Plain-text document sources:
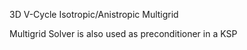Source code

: 3D V-Cycle Isotropic/Anistropic Multigrid

Multigrid Solver is also used as preconditioner in a KSP
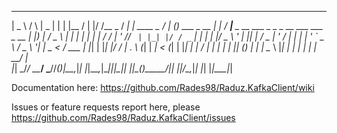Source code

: ﻿  ____      _    ____  _   _ _____  _  __      __ _          ____ _ _            _     ____                                          
 |  _ \    / \  |  _ \| | | |__  / | |/ /__ _ / _| | ____ _ / ___| (_) ___ _ __ | |_  / ___|___  _ __  ___ _   _ _ __ ___   ___ _ __ 
 | |_) |  / _ \ | | | | | | | / /  | ' // _` | |_| |/ / _` | |   | | |/ _ \ '_ \| __|| |   / _ \| '_ \/ __| | | | '_ ` _ \ / _ \ '__|
 |  _ <  / ___ \| |_| | |_| |/ /_ _| . \ (_| |  _|   < (_| | |___| | |  __/ | | | |_ | |__| (_) | | | \__ \ |_| | | | | | |  __/ |   
 |_| \_\/_/   \_\____/ \___//____(_)_|\_\__,_|_| |_|\_\__,_|\____|_|_|\___|_| |_|\__(_)____\___/|_| |_|___/\__,_|_| |_| |_|\___|_|   

Documentation here: https://github.com/Rades98/Raduz.KafkaClient/wiki

Issues or feature requests report here, please https://github.com/Rades98/Raduz.KafkaClient/issues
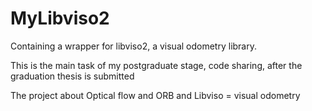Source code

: # MyLibviso2
Containing a wrapper for libviso2, a visual odometry library. 

This is the main task of my postgraduate stage, code sharing, after the graduation thesis is submitted

The project about Optical flow and ORB and Libviso = visual odometry
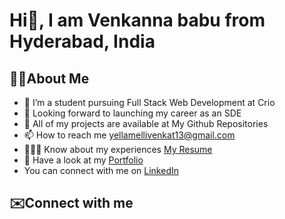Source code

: # Hi👋, I am Venkanna babu from Hyderabad, India 
## 🙋‍♂️About Me
  - 🌱 I’m a student pursuing Full Stack Web Development at Crio
  - 👯 Looking forward to launching my career as an SDE
  - 🤔 All of my projects are available at My Github Repositories
  - 📫 How to reach me <a href="https://www.gmail.com">yellamellivenkat13@gmail.com</a>
  - 👨🏻‍🎓 Know about my experiences  <a href="https://drive.google.com/file/d/1mPqI_DI3EAnZfiod-9C9GoegJMemLq0_/view?usp=sharing">My Resume</a>
  - 💬 Have a look at my <a href="https://www.crio.do/learn/portfolio/yellamellivenkannababu22/">Portfolio</a>
  - You can connect with me on <a href="https://www.linkedin.com/in/venkannababu22">LinkedIn</a>
## ✉️Connect with me
  <a href="https://upload.wikimedia.org/wikipedia/commons/thumb/c/ca/LinkedIn_logo_initials.png/600px-LinkedIn_logo_initials.png"></a>
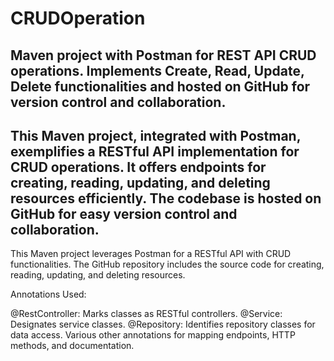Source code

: # CRUDOperation
Maven project with Postman for REST API CRUD operations. Implements Create, Read, Update, Delete functionalities and hosted on GitHub for version control and collaboration.
--------------------------------------------------------------------------------------------------------------------------------
This Maven project, integrated with Postman, exemplifies a RESTful API implementation for CRUD operations. It offers endpoints for creating, reading, updating, and deleting resources efficiently. The codebase is hosted on GitHub for easy version control and collaboration.
----------------------------------------------------------------------------------------------------------------------------------------
This Maven project leverages Postman for a RESTful API with CRUD functionalities. The GitHub repository includes the source code for creating, reading, updating, and deleting resources.

Annotations Used:

@RestController: Marks classes as RESTful controllers.
@Service: Designates service classes.
@Repository: Identifies repository classes for data access.
Various other annotations for mapping endpoints, HTTP methods, and documentation.
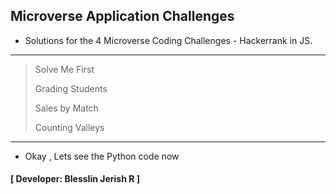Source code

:## Microverse Application Challenges
- Solutions for the 4 Microverse Coding Challenges - Hackerrank in JS.
---
> Solve Me First
>
> Grading Students
>
> Sales by Match
>
> Counting Valleys
---

- Okay , Lets see the Python code now
#### [ Developer: Blesslin Jerish R ]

WHAT YOU NEED TO DO:
Within the records above, the line carrying "Sales by Match" starts the range and the last line ends it. Set down that range exactly.

TASK RESPONSE:
> Sales by Match
>
> Counting Valleys
---

- Okay , Lets see the Python code now
#### [ Developer: Blesslin Jerish R ]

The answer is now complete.